McFarlane dejó de reír.
—¿Medio millón por trabajar seis meses?
—Eso si sale bien.
—¿Dónde está la trampa?
—No hay trampa.
—Y ¿por qué yo?
—Porque conocía a Masangkay: sus manías, su sistema de trabajo, cómo pensaba… Lo que hacía es un gran misterio, y el más indicado para resolverlo es usted. Además de que es uno de los mejores buscadores de meteoritos del mundo. Lo suyo con los meteoritos es intuición. Dicen que los huele.
—No soy el único. —La alabanza había irritado a McFarlane, porque le olía a manipulación.
La respuesta de Lloyd fue tender una mano levantando el nudillo del dedo anular. El movimiento arrancó a la joya un brillo de metal precioso.
—Perdone —dijo McFarlane—, pero es que sólo beso el anillo del Papa.
Lloyd rió.
—Mire la piedra —dijo.
McFarlane vio que el anillo de Lloyd se componía de una piedra preciosa de color violeta oscuro con montura de platino macizo. La reconoció enseguida.
—Sí, muy bonita, pero yo se la habría vendido a precio de mayorista.
—Cómo no, si los que sacaron de Chile las tectitas de Atacama fueron usted y Masangkay.
—Exacto. Y el resultado es que en esa zona del mundo sigue buscándome la policía.
—Le ofreceremos la protección que haga falta.
—O sea que es en Chile.
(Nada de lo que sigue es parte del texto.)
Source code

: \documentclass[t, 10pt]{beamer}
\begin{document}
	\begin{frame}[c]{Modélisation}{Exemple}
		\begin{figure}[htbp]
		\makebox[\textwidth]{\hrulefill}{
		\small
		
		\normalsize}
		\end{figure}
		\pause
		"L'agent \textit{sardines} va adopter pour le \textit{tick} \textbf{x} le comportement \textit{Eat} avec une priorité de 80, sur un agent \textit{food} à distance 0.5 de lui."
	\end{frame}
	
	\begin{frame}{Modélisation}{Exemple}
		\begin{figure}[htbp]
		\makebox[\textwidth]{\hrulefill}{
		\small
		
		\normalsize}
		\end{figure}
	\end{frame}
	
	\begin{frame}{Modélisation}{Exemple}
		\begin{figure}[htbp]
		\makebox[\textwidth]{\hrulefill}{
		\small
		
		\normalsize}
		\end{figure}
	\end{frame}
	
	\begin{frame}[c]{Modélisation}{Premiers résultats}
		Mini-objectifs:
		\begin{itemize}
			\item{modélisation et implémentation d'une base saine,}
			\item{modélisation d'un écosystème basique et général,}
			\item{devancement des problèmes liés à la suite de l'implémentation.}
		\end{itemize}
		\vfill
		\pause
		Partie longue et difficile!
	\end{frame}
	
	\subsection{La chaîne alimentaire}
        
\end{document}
Pues ya conozco sus cárceles por dentro. Lo siento.
Lloyd tardó un poco en reaccionar. Cogió un palo, juntó las brasas dispersas y lo arrojó, reavivando el fuego, que hizo retroceder la oscuridad. En otra persona aquel sombrero habría quedado un poco ridículo, pero Lloyd conseguía que le quedara bien.
—Doctor McFarlane, si supiera lo que tenemos proyectado lo haría gratis. Le ofrezco el hallazgo científico del siglo.
McFarlane rió y negó con la cabeza.
—De la «ciencia» no quiero saber nada —dijo—. Estoy hasta el moño de laboratorios polvorientos y burocracias de museo.
Lloyd suspiró y se levantó.
—Bueno, pues parece que he perdido el tiempo. Habrá que optar por el segundo candidato.
McFarlane quedó en suspenso.
—¿Se puede saber quién es?
—A Hugo Breitling le encantaría participar.
—¿Breitling? Ese no encuentra un meteorito ni que se lo tiren al culo.
—Pues encontró el Thule —repuso Lloyd, quitándose el polvo de los pantalones. Miró a McFarlane de reojo—. Que es más grande que cualquiera de los que ha encontrado usted.
—Pero aparte de ese no ha encontrado ninguno, y fue pura chiripa.
—La verdad es que en este proyecto me va a hacer falta suerte. —Lloyd volvió a enroscar la tapa del termo y lo lanzó por la arena a los pies de McFarlane—. Tenga, disfrútelo, que tengo que marcharme.
Dio un par de zancadas hacia el helicóptero. McFarlane vio arrancar el motor y acelerar los rotores, que azotaban el aire y hacían culebrear la arena. De repente pensó que si se marchaba el helicóptero nunca sabría cómo había muerto Masangkay, ni en qué misión. A su pesar, estaba intrigado. Echó un vistazo alrededor: los detectores de metales, desperdigados y con abolladuras, el triste campamento y el paisaje del fondo, árido y poco prometedor.